◆ WORK REQUIRED ◆
Copy out again, unchanged, the listing below from the line that has "Было выявлено, что" through the line that has "Также сортировка зачастую".

--------------------------------------------------

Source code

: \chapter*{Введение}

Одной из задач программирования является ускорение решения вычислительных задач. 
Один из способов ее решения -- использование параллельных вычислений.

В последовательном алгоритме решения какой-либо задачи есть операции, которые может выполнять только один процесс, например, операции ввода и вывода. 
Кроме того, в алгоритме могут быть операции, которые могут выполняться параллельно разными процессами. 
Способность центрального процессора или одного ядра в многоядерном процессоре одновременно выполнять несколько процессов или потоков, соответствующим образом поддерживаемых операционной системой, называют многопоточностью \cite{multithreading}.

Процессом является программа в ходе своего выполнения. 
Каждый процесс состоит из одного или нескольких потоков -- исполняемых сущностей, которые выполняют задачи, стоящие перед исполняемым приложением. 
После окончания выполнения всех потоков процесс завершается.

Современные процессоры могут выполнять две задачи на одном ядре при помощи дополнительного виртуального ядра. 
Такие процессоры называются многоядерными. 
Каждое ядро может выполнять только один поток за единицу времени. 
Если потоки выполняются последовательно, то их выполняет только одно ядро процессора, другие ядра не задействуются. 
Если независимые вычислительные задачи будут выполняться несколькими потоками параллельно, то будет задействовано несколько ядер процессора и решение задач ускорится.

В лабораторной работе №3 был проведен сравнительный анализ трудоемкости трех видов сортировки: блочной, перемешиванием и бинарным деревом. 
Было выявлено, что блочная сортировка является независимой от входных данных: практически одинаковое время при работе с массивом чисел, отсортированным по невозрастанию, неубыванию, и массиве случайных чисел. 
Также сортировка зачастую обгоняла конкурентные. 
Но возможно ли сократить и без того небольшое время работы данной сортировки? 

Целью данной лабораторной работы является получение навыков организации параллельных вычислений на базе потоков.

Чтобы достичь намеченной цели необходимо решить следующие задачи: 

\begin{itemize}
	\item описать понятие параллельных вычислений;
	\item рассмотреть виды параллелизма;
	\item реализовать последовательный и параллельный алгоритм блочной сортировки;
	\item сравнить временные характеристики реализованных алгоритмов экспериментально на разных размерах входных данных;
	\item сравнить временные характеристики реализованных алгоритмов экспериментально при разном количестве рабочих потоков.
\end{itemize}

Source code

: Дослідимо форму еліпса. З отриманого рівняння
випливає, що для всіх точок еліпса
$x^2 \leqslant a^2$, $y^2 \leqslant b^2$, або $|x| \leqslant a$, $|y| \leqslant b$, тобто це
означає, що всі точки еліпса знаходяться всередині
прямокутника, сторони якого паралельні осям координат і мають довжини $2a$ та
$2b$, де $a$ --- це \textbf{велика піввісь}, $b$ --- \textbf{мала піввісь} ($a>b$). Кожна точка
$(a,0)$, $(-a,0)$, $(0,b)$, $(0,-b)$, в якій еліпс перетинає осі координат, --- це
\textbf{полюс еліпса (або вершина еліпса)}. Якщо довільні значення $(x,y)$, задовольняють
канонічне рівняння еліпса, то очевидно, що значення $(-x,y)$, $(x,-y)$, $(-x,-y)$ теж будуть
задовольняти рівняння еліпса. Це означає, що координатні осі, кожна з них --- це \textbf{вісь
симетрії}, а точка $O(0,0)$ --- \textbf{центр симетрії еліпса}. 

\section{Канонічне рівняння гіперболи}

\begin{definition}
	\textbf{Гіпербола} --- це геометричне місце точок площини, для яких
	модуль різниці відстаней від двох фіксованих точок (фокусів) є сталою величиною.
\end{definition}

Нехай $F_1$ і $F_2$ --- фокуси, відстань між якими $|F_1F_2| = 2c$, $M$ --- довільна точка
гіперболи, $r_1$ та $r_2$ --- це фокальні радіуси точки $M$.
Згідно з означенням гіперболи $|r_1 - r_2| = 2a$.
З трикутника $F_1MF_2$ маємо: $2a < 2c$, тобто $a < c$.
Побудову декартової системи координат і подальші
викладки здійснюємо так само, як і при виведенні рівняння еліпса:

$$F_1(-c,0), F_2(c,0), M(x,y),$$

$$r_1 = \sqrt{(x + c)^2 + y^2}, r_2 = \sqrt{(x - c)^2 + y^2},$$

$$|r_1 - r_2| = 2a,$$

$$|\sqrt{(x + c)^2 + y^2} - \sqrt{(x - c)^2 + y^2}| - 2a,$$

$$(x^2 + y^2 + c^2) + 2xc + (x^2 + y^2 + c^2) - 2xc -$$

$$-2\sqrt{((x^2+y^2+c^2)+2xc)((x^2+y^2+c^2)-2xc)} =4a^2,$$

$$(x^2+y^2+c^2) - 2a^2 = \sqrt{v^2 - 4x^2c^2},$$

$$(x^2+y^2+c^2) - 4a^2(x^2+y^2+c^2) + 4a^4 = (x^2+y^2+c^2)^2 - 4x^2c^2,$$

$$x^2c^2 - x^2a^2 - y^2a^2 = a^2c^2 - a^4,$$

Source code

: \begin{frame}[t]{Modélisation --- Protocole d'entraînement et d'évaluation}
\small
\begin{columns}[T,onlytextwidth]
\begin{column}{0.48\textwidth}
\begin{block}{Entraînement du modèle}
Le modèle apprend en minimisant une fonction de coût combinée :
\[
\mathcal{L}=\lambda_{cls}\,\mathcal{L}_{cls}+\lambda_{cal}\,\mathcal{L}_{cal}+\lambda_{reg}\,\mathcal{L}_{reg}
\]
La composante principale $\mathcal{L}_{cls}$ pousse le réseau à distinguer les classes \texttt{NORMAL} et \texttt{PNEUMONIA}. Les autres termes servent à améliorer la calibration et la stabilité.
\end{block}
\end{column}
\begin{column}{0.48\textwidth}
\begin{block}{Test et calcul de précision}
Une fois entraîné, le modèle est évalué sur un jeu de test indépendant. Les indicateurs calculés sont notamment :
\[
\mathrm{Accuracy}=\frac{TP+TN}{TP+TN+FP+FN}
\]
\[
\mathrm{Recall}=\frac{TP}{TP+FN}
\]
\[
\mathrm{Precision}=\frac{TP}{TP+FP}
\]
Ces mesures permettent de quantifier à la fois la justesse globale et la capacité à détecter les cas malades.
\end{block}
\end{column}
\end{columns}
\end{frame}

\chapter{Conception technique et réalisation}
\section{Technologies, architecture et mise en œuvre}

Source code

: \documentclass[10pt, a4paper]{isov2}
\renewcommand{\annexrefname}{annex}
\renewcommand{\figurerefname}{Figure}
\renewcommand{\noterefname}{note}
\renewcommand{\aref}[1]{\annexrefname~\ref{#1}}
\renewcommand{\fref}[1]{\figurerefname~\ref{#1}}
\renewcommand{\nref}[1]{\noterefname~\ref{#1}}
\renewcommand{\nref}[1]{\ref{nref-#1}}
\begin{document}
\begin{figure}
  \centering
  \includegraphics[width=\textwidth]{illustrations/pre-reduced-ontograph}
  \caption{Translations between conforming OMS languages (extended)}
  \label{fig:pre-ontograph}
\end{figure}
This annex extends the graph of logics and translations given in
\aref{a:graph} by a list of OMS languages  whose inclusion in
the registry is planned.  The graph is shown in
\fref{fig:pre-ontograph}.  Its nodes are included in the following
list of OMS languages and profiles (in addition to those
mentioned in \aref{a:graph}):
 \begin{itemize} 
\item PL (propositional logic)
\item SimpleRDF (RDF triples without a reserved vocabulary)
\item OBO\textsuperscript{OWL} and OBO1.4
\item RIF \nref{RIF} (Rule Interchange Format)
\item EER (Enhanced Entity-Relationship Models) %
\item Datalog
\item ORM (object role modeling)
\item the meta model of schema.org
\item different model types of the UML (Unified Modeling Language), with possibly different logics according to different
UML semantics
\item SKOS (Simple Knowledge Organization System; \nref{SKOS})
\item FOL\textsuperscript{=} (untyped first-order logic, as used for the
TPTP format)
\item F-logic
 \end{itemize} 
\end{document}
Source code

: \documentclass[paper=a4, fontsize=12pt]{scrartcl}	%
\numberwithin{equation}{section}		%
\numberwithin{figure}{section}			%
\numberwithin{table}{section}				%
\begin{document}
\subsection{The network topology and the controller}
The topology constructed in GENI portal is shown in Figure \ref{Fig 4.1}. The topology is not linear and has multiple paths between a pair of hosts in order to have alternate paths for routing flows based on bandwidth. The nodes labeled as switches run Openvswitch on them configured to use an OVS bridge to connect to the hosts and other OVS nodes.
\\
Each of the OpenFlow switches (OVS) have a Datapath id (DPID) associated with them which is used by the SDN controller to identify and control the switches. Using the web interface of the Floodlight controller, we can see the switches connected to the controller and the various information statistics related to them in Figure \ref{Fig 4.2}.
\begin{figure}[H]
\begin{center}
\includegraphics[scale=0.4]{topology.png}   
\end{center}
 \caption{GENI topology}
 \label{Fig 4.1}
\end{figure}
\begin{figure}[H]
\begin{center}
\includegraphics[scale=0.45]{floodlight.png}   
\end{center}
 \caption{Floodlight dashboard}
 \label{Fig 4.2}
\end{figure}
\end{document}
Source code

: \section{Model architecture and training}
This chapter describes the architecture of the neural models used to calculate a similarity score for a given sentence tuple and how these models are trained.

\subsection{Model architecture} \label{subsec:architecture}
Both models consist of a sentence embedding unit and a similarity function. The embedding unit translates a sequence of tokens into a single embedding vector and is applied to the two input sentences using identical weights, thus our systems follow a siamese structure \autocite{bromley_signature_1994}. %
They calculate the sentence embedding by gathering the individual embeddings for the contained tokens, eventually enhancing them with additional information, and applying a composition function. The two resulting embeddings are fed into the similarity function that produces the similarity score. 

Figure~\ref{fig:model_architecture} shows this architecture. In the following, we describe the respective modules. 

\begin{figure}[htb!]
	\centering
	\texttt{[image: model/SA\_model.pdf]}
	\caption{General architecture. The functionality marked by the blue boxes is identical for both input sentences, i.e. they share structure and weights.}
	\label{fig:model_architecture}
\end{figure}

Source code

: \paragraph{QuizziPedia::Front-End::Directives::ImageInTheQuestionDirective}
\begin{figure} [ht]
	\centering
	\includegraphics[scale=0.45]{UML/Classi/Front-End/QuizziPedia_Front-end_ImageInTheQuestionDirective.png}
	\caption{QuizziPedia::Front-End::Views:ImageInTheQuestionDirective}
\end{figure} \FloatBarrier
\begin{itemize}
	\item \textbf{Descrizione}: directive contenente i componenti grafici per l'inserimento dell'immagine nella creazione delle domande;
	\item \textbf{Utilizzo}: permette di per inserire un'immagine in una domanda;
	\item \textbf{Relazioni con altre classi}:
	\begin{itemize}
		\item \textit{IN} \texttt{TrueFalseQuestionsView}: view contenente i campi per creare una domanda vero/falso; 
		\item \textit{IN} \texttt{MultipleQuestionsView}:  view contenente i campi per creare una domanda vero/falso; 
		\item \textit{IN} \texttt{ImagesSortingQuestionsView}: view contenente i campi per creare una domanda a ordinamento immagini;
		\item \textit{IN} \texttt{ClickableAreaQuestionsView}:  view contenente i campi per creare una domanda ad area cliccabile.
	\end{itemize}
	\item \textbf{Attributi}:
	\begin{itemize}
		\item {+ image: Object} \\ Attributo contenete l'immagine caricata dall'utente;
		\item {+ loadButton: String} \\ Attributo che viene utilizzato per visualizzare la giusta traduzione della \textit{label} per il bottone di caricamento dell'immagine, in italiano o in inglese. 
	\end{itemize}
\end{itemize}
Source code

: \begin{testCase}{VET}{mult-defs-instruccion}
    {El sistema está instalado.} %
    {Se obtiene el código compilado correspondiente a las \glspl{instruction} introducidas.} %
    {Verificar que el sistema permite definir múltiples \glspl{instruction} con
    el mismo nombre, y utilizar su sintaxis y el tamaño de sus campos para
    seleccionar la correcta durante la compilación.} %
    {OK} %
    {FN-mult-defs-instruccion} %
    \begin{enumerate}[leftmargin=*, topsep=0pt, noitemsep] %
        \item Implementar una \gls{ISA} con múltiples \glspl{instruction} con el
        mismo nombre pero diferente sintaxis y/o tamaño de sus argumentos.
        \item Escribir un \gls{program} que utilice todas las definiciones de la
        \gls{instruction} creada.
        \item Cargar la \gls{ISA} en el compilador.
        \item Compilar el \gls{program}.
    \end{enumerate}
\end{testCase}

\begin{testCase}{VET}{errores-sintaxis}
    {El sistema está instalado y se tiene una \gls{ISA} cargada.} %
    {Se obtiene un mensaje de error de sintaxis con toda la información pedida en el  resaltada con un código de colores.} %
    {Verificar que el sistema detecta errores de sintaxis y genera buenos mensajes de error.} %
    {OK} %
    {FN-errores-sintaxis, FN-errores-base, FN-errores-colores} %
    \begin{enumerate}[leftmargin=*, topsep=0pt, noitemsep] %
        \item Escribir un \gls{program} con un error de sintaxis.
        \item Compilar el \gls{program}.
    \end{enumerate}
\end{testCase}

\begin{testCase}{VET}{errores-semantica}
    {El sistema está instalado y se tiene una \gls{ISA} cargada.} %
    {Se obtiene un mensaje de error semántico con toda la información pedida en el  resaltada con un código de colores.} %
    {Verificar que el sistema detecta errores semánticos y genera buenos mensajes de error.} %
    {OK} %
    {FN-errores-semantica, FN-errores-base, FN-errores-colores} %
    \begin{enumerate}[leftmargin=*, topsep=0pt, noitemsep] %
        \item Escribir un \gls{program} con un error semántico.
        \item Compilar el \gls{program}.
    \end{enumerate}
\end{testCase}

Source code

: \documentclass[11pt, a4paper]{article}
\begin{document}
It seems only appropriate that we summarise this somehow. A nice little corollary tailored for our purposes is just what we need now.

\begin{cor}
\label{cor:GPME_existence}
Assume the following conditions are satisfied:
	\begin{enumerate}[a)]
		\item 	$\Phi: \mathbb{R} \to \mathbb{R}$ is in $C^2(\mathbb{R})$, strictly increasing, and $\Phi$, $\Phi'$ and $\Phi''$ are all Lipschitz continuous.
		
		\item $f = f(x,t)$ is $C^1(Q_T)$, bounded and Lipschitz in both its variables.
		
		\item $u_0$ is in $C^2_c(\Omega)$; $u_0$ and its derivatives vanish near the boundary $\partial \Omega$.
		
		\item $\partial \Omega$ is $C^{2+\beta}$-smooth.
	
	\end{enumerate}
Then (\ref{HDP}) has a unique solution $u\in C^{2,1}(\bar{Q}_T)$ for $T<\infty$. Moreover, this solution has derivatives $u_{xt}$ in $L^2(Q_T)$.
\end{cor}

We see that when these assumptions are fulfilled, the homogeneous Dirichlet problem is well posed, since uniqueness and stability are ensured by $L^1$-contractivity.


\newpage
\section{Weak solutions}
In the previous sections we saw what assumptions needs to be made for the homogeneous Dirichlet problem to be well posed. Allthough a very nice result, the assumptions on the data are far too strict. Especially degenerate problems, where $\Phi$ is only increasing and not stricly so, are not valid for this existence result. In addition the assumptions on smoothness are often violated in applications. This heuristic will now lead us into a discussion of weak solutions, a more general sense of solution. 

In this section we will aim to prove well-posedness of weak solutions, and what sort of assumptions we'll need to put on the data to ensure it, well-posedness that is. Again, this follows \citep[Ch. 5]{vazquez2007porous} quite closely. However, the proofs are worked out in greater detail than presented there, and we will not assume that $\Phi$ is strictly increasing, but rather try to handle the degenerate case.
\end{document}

--------------------------------------------------

◆ ANSWER FOR THIS EXERCISE ◆
Было выявлено, что блочная сортировка является независимой от входных данных: практически одинаковое время при работе с массивом чисел, отсортированным по невозрастанию, неубыванию, и массиве случайных чисел. 
Также сортировка зачастую обгоняла конкурентные. 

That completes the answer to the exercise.